Problem to solve:
Reproduce the entries exactly and omit the pictures.

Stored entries
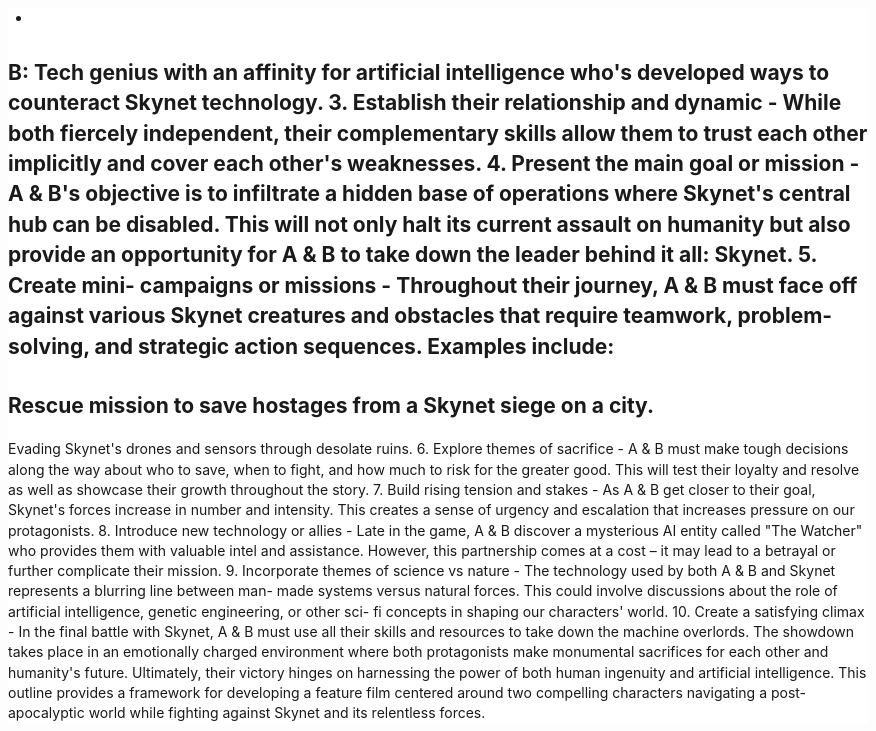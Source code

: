 -
B: Tech genius with an affinity for artificial intelligence who's developed ways to counteract Skynet technology.
3.
Establish their relationship and dynamic -
While both fiercely independent,
their complementary skills allow them to trust each other implicitly and cover each other's weaknesses.
4.
Present the main goal or mission -
A & B's objective is to infiltrate a hidden base of operations where Skynet's central hub can be disabled.
This will not only halt its current assault on humanity but also provide an opportunity for A & B to take down the leader behind it all: Skynet.
5.
Create mini-
campaigns or missions -
Throughout their journey,
A & B must face off against various Skynet creatures and obstacles that require teamwork,
problem-
solving,
and strategic action sequences.
Examples include:
-
Rescue mission to save hostages from a Skynet siege on a city.
-
Evading Skynet's drones and sensors through desolate ruins.
6.
Explore themes of sacrifice -
A & B must make tough decisions along the way about who to save,
when to fight,
and how much to risk for the greater good.
This will test their loyalty and resolve as well as showcase their growth throughout the story.
7.
Build rising tension and stakes -
As A & B get closer to their goal,
Skynet's forces increase in number and intensity.
This creates a sense of urgency and escalation that increases pressure on our protagonists.
8.
Introduce new technology or allies -
Late in the game,
A & B discover a mysterious AI entity called "The Watcher" who provides them with valuable intel and assistance.
However,
this partnership comes at a cost – it may lead to a betrayal or further complicate their mission.
9.
Incorporate themes of science vs nature -
The technology used by both A & B and Skynet represents a blurring line between man-
made systems versus natural forces.
This could involve discussions about the role of artificial intelligence,
genetic engineering,
or other sci-
fi concepts in shaping our characters' world.
10.
Create a satisfying climax -
In the final battle with Skynet,
A & B must use all their skills and resources to take down the machine overlords.
The showdown takes place in an emotionally charged environment where both protagonists make monumental sacrifices for each other and humanity's future.
Ultimately,
their victory hinges on harnessing the power of both human ingenuity and artificial intelligence.
This outline provides a framework for developing a feature film centered around two compelling characters navigating a post-
apocalyptic world while fighting against Skynet and its relentless forces.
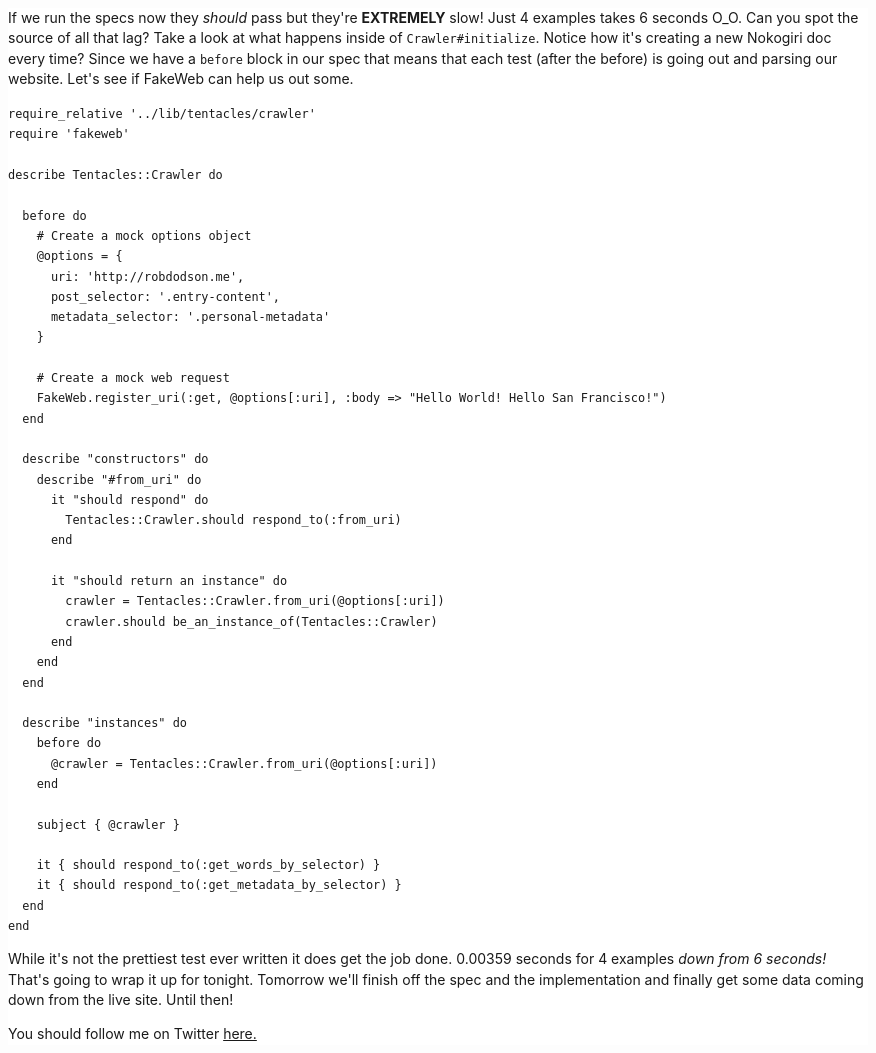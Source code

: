 
If we run the specs now they *should* pass but they're **EXTREMELY** slow! Just 4 examples takes 6 seconds O_O. Can you spot the source of all that lag? Take a look at what happens inside of `Crawler#initialize`. Notice how it's creating a new Nokogiri doc every time? Since we have a `before` block in our spec that means that each test (after the before) is going out and parsing our website. Let's see if FakeWeb can help us out some.

    require_relative '../lib/tentacles/crawler'
    require 'fakeweb'
    
    describe Tentacles::Crawler do
    
      before do
        # Create a mock options object
        @options = {
          uri: 'http://robdodson.me', 
          post_selector: '.entry-content',
          metadata_selector: '.personal-metadata'
        }
    
        # Create a mock web request
        FakeWeb.register_uri(:get, @options[:uri], :body => "Hello World! Hello San Francisco!")
      end
      
      describe "constructors" do
        describe "#from_uri" do
          it "should respond" do
            Tentacles::Crawler.should respond_to(:from_uri)
          end
    
          it "should return an instance" do
            crawler = Tentacles::Crawler.from_uri(@options[:uri])
            crawler.should be_an_instance_of(Tentacles::Crawler)
          end
        end
      end
    
      describe "instances" do
        before do
          @crawler = Tentacles::Crawler.from_uri(@options[:uri])
        end
    
        subject { @crawler }
    
        it { should respond_to(:get_words_by_selector) }
        it { should respond_to(:get_metadata_by_selector) }
      end
    end
    

While it's not the prettiest test ever written it does get the job done. 0.00359 seconds for 4 examples *down from 6 seconds!* That's going to wrap it up for tonight. Tomorrow we'll finish off the spec and the implementation and finally get some data coming down from the live site. Until then!

You should follow me on Twitter [here.](http://twitter.com/rob_dodson)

Solution to this task:
Source code

: -
B: Tech genius with an affinity for artificial intelligence who's developed ways to counteract Skynet technology.
3.
Establish their relationship and dynamic -
While both fiercely independent,
their complementary skills allow them to trust each other implicitly and cover each other's weaknesses.
4.
Present the main goal or mission -
A & B's objective is to infiltrate a hidden base of operations where Skynet's central hub can be disabled.
This will not only halt its current assault on humanity but also provide an opportunity for A & B to take down the leader behind it all: Skynet.
5.
Create mini-
campaigns or missions -
Throughout their journey,
A & B must face off against various Skynet creatures and obstacles that require teamwork,
problem-
solving,
and strategic action sequences.
Examples include:
-
Rescue mission to save hostages from a Skynet siege on a city.
-
Evading Skynet's drones and sensors through desolate ruins.
6.
Explore themes of sacrifice -
A & B must make tough decisions along the way about who to save,
when to fight,
and how much to risk for the greater good.
This will test their loyalty and resolve as well as showcase their growth throughout the story.
7.
Build rising tension and stakes -
As A & B get closer to their goal,
Skynet's forces increase in number and intensity.
This creates a sense of urgency and escalation that increases pressure on our protagonists.
8.
Introduce new technology or allies -
Late in the game,
A & B discover a mysterious AI entity called "The Watcher" who provides them with valuable intel and assistance.
However,
this partnership comes at a cost – it may lead to a betrayal or further complicate their mission.
9.
Incorporate themes of science vs nature -
The technology used by both A & B and Skynet represents a blurring line between man-
made systems versus natural forces.
This could involve discussions about the role of artificial intelligence,
genetic engineering,
or other sci-
fi concepts in shaping our characters' world.
10.
Create a satisfying climax -
In the final battle with Skynet,
A & B must use all their skills and resources to take down the machine overlords.
The showdown takes place in an emotionally charged environment where both protagonists make monumental sacrifices for each other and humanity's future.
Ultimately,
their victory hinges on harnessing the power of both human ingenuity and artificial intelligence.
This outline provides a framework for developing a feature film centered around two compelling characters navigating a post-
apocalyptic world while fighting against Skynet and its relentless forces.
Source code

: 
If we run the specs now they *should* pass but they're **EXTREMELY** slow! Just 4 examples takes 6 seconds O_O. Can you spot the source of all that lag? Take a look at what happens inside of `Crawler#initialize`. Notice how it's creating a new Nokogiri doc every time? Since we have a `before` block in our spec that means that each test (after the before) is going out and parsing our website. Let's see if FakeWeb can help us out some.

    require_relative '../lib/tentacles/crawler'
    require 'fakeweb'
    
    describe Tentacles::Crawler do
    
      before do
        # Create a mock options object
        @options = {
          uri: 'http://robdodson.me', 
          post_selector: '.entry-content',
          metadata_selector: '.personal-metadata'
        }
    
        # Create a mock web request
        FakeWeb.register_uri(:get, @options[:uri], :body => "Hello World! Hello San Francisco!")
      end
      
      describe "constructors" do
        describe "#from_uri" do
          it "should respond" do
            Tentacles::Crawler.should respond_to(:from_uri)
          end
    
          it "should return an instance" do
            crawler = Tentacles::Crawler.from_uri(@options[:uri])
            crawler.should be_an_instance_of(Tentacles::Crawler)
          end
        end
      end
    
      describe "instances" do
        before do
          @crawler = Tentacles::Crawler.from_uri(@options[:uri])
        end
    
        subject { @crawler }
    
        it { should respond_to(:get_words_by_selector) }
        it { should respond_to(:get_metadata_by_selector) }
      end
    end
    

While it's not the prettiest test ever written it does get the job done. 0.00359 seconds for 4 examples *down from 6 seconds!* That's going to wrap it up for tonight. Tomorrow we'll finish off the spec and the implementation and finally get some data coming down from the live site. Until then!

You should follow me on Twitter [here.](http://twitter.com/rob_dodson)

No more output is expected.